4. Variante: Es geht gar nicht im Syrien

Eine andere Interpretation des Luftschlages geht davon aus, dass sich die US-Regierung in einem schnellen Lernprozess befindet und durchaus einen größeren strategischen Ansatz verfolgt. Für diese These sprechen etwa Personalentscheidungen wie die Entfernung des rechtskonservativen Ideologen Steven Bannon aus dem nationalen Sicherheitsrat zugunsten von Experten aus Geheimdiensten und dem Militär.

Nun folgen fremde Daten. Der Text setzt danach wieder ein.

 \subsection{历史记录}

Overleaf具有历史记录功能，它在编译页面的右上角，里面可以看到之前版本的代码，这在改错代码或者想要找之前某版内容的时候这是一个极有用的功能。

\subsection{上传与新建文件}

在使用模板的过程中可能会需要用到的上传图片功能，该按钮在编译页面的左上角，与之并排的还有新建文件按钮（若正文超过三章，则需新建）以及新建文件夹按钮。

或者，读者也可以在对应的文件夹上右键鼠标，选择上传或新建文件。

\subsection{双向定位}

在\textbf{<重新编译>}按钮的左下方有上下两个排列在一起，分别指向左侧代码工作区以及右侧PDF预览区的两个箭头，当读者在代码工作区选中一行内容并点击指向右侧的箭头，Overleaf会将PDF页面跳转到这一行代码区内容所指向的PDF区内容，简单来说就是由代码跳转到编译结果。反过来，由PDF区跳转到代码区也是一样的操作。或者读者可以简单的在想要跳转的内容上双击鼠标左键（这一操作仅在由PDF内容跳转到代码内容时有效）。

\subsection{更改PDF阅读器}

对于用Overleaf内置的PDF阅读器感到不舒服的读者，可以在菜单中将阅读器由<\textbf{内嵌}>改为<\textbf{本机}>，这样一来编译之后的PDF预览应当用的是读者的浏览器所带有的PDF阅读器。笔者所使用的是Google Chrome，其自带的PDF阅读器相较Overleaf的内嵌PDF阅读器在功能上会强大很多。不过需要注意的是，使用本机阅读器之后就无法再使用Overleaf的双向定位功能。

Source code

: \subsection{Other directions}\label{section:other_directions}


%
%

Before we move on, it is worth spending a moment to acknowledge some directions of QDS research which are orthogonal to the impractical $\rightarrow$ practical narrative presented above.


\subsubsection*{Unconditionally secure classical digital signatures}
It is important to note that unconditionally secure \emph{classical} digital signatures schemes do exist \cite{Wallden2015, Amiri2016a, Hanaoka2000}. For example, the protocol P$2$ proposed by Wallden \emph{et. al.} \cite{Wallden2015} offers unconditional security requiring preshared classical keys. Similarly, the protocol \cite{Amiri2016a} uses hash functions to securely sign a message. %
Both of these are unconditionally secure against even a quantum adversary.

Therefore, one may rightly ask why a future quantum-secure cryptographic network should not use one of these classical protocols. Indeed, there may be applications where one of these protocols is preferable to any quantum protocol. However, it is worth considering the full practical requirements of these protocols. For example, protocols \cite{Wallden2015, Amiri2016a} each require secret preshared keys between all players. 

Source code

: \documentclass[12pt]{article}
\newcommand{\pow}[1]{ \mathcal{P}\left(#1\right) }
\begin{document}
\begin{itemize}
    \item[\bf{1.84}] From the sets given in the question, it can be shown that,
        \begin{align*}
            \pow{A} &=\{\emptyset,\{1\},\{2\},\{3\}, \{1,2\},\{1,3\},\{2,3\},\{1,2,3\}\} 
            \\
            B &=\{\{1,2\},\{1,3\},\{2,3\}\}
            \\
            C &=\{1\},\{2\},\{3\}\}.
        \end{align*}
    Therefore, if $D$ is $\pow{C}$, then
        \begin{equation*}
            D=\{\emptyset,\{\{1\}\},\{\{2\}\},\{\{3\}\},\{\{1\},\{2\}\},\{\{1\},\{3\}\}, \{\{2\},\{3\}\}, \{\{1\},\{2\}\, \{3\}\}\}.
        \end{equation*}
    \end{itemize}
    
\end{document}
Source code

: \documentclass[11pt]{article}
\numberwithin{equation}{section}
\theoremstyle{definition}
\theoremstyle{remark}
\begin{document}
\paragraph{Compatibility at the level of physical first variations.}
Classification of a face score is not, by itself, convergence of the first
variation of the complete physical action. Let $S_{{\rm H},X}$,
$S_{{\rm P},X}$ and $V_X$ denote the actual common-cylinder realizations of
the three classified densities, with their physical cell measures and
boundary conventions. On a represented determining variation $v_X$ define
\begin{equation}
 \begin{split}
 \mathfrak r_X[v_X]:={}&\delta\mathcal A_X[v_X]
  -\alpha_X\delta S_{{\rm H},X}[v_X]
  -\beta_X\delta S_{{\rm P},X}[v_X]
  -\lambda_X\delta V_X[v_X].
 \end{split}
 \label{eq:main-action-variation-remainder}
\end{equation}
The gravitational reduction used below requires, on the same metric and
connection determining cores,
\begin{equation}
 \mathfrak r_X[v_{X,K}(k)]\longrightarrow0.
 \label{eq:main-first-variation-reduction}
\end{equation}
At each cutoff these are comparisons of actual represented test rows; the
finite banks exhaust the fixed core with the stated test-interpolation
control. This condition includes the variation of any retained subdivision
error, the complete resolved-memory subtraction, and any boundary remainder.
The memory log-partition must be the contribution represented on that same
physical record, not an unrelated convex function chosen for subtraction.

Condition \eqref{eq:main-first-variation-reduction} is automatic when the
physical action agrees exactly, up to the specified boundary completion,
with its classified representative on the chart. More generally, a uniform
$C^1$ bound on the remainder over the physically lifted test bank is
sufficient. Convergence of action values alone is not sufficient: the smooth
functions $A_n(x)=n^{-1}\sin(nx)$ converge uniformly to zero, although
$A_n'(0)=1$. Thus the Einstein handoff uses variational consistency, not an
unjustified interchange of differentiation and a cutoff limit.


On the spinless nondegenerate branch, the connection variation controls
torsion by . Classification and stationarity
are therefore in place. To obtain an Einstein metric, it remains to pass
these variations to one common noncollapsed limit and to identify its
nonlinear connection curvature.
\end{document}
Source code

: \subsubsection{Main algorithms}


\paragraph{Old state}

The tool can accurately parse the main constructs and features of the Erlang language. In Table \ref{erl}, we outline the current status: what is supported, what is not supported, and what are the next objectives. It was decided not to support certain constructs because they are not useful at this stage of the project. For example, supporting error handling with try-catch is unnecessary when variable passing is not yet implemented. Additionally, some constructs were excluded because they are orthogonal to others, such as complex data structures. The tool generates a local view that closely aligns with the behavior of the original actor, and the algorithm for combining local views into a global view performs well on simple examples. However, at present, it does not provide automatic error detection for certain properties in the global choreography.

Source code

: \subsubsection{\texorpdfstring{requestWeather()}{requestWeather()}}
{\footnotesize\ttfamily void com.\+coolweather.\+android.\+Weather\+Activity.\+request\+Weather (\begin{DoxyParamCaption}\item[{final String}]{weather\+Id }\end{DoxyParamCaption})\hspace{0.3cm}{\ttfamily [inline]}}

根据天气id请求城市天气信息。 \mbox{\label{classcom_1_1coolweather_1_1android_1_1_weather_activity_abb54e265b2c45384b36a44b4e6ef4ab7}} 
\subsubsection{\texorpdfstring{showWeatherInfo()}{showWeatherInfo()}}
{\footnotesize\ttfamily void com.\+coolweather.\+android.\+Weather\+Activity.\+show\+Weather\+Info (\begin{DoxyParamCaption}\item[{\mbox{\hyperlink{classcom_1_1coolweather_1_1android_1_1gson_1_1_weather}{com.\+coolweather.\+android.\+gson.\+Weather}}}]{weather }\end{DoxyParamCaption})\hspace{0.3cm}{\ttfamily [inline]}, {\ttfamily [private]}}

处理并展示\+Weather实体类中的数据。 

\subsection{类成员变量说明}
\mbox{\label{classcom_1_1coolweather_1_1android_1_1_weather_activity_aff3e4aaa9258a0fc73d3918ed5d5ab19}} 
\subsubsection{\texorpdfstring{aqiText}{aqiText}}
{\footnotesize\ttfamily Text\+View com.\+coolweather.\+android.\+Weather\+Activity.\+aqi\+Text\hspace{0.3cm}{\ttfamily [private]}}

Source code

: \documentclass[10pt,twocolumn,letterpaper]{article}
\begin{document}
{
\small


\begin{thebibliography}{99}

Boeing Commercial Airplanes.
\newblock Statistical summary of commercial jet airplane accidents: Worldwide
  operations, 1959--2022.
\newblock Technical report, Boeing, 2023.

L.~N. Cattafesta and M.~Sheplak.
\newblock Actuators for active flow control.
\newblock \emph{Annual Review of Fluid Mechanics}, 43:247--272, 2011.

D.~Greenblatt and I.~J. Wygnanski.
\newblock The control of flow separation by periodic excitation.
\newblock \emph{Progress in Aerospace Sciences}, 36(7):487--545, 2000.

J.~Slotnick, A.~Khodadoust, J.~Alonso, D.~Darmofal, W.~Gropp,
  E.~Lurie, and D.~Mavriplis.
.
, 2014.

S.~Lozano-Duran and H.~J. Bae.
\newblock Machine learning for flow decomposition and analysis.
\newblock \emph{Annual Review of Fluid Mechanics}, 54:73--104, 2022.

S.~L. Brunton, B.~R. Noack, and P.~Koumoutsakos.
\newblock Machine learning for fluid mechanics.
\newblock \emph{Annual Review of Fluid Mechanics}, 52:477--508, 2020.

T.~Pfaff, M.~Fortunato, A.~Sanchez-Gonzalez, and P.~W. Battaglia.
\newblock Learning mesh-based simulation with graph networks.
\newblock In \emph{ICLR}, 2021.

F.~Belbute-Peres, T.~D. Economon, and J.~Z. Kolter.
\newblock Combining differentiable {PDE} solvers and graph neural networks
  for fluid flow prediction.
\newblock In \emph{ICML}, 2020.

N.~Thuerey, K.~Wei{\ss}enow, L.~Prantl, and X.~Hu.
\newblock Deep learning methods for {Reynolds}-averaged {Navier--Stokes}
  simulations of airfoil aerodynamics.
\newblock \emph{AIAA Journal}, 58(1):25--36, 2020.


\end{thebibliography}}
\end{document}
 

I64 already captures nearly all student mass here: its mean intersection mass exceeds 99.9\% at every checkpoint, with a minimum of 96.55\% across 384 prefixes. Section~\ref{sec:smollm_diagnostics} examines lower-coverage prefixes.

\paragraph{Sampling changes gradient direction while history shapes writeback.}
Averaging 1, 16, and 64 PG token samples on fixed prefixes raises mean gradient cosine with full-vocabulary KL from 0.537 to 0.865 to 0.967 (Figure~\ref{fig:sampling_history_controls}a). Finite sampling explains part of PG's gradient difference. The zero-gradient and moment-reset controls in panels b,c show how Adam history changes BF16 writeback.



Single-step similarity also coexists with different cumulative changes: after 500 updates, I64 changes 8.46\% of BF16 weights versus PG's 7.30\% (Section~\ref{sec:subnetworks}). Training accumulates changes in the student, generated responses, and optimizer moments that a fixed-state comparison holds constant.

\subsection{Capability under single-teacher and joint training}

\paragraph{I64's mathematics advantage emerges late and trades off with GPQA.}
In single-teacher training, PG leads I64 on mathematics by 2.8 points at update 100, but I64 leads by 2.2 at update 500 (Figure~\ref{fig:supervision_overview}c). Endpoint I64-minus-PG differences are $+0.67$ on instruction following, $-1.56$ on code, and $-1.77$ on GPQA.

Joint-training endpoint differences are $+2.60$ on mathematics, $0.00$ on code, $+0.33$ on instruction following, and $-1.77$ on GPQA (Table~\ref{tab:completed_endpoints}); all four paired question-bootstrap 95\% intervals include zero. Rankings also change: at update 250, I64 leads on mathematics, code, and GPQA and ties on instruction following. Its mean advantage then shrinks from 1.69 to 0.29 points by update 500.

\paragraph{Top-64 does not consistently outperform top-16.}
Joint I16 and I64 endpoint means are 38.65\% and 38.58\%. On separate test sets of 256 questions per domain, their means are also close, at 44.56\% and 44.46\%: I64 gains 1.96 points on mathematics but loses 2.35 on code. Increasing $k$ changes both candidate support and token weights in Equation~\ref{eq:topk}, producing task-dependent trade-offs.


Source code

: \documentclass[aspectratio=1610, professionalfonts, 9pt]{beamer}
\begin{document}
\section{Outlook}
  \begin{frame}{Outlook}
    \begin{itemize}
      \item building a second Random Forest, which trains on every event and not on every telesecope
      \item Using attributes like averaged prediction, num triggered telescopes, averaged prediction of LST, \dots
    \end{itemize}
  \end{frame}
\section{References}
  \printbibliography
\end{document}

Sein neuer nationaler Sicherheitsberater Herbert Raymond McMaster gilt zudem nicht als ideologischer Hasardeur wie sein Vorgänger Michael Flynn.

Die Trump-Außenpolitik ist nach dieser Deutung, die auch Anhänger unter deutschen Diplomaten hat, nach Wochen der Irritation auf den traditionellen US-Weg eingeschwenkt: Die Bedeutung der Nato wird wieder betont, Trump hat seine isolationistischen Äußerungen aus dem Wahlkampf korrigiert.

Dazu gehört auch, dass sich die neue härtere Sprache keineswegs nur auf Syrien bezieht. So hat Trump in den Beziehungen zu Russland die eigentlich angestrebte Verbesserung vorläufig wieder beendet – wohl auch aus innenpolitischen Gründen, weil ihm eine zu enge Verbindung zu Moskau vorgeworfen wird. Im Ukrainekonflikt hat Trump an den Sanktionen gegen Russland festgehalten. Zudem sieht SWP-Direktor Perthes eigentlich Nordkorea im Zentrum der amerikanischen Überlegungen. Denn das dortige Regime besitzt Atomwaffen und arbeitet daran, Raketen mit Reichweiten bis in die USA zu entwickeln – es sei also anders als der syrische Machthaber Assad eine direkte Bedrohung. Am Wochenende schickte die US-Marine einen Flugzeugträgerverband vor die koreanische Küste.